With the second attempt, well drillers hired by Pittston town officials may have found a good source of water for Greg and Arlene Snow.

On Thursday, Greg Snow said the 500-foot-deep well drilled by Rolfe Well Drilling was producing about 2½ gallons of water a minute. Now, Snow said, he and his wife are waiting for test results to tell them whether the water is free from salt contamination.

At a special town meeting in September, Pittston voters authorized town officials to spend $35,000 to pay for testing, legal fees and drilling a new well for the Snows, after testing showed their well had been tainted by road salt stored at the town’s highway maintenance garage, which sits north and east of their property.

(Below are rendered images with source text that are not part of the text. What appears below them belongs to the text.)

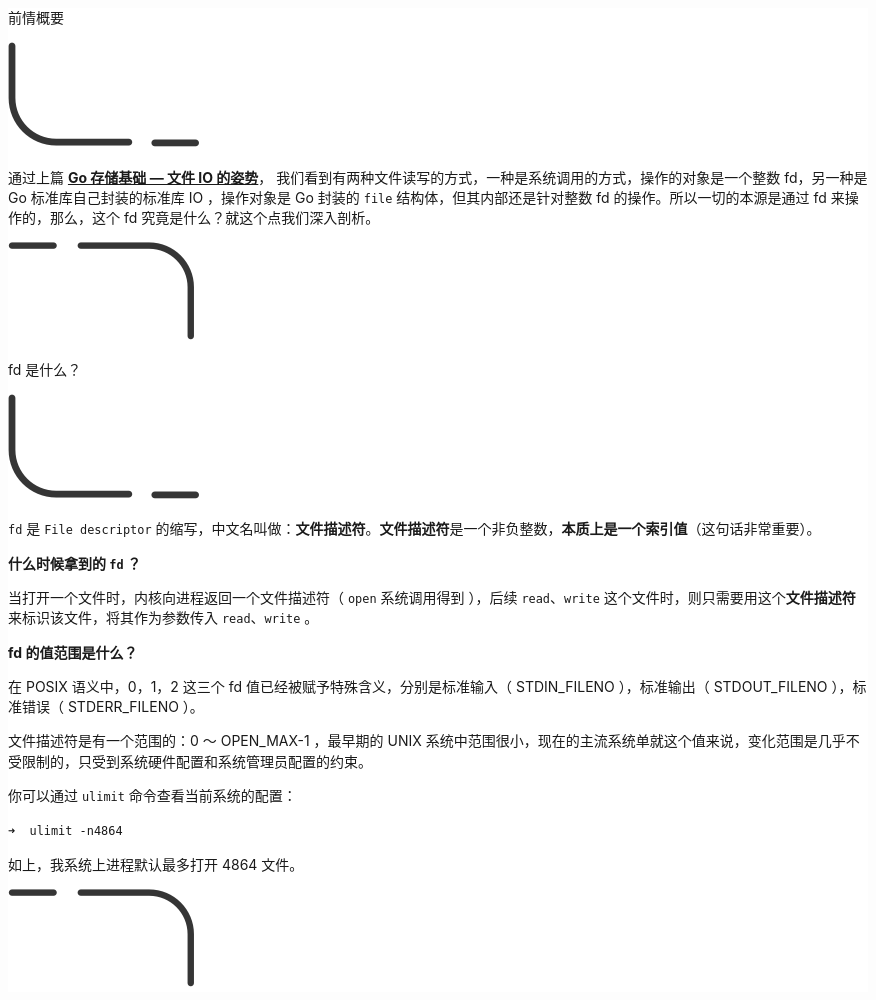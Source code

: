 前情概要

![](assets/fb9c0a07ffda75622de96680c422c81e.png)

通过上篇 **[Go 存储基础 — 文件 IO 的姿势](http://mp.weixin.qq.com/s?__biz=Mzg3NTU3OTgxOA%3D%3D&chksm=cf3e06f8f8498fee063670f21bd0a756ef821e359709ed62720b48927ad18eeb0757399036a8&idx=1&mid=2247489085&scene=21&sn=1eb51ea0a00a00a7a62f232221bafaf8#wechat_redirect)**， 我们看到有两种文件读写的方式，一种是系统调用的方式，操作的对象是一个整数 fd，另一种是 Go 标准库自己封装的标准库 IO ，操作对象是 Go 封装的 `file` 结构体，但其内部还是针对整数 fd 的操作。所以一切的本源是通过 fd 来操作的，那么，这个 fd 究竟是什么？就这个点我们深入剖析。

![](assets/2da5d0a6cd2093ff196950a862b7cad7.png)

fd 是什么？

![](assets/03ecc1022af5c6e093fe73ff8091c2f6.png)

`fd` 是 `File descriptor` 的缩写，中文名叫做：**文件描述符**。**文件描述符**是一个非负整数，**本质上是一个索引值**（这句话非常重要）。  

**什么时候拿到的 `fd` ？**

当打开一个文件时，内核向进程返回一个文件描述符（ `open` 系统调用得到 ），后续 `read`、`write` 这个文件时，则只需要用这个**文件描述符**来标识该文件，将其作为参数传入 `read`、`write` 。

**fd 的值范围是什么？**

在 POSIX 语义中，0，1，2 这三个 fd 值已经被赋予特殊含义，分别是标准输入（ STDIN\_FILENO ），标准输出（ STDOUT\_FILENO ），标准错误（ STDERR\_FILENO ）。

文件描述符是有一个范围的：0 ～ OPEN\_MAX-1 ，最早期的 UNIX 系统中范围很小，现在的主流系统单就这个值来说，变化范围是几乎不受限制的，只受到系统硬件配置和系统管理员配置的约束。

你可以通过 `ulimit` 命令查看当前系统的配置：

```
➜  ulimit -n4864
```

如上，我系统上进程默认最多打开 4864 文件。

![](assets/ace50fef7b8a97d70eacc6d25e1e97a9.png)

Snow said he’ll commission his own test of the water to make sure the water is free from any other contaminants as well.

The new well is only 100 feet from the first drilled well. At a Board of Selectmen’s meeting Oct. 24, town officials said that well, drilled to more than 800 feet, had come up dry – something no one expected.

“We did all kinds of studies to get the best solution,” Roger Linton, the board’s chairman, said Thursday.

Advertisement

After the Snows first approached the town more than a year ago with a complaint about their well water, rounds of testing determined that the source of the contamination was road salt.

During a site visit in late August 2017 by the state Department of Environmental Protection, town officials learned that outdoor storage of salt had been a problem nearly three decades earlier on that site.

The Snows have been unable to use the contaminated water for drinking or cooking, and they have been advised to take only short showers.

They say everything in their home that water has touched has sustained damage, including pipes and appliances.

Town officials had hired their own expert to survey the ledge on the property to help determine the best location for a new well.

At the Oct. 24 meeting, town officials had debated what to do after the first attempt didn’t work out; drilling a second well would add to what had been spent to date.

“This has been going on more than a year,” Selectman Greg Lumbert said at that meeting. “The more we drag it out, the worse it’s going to be.”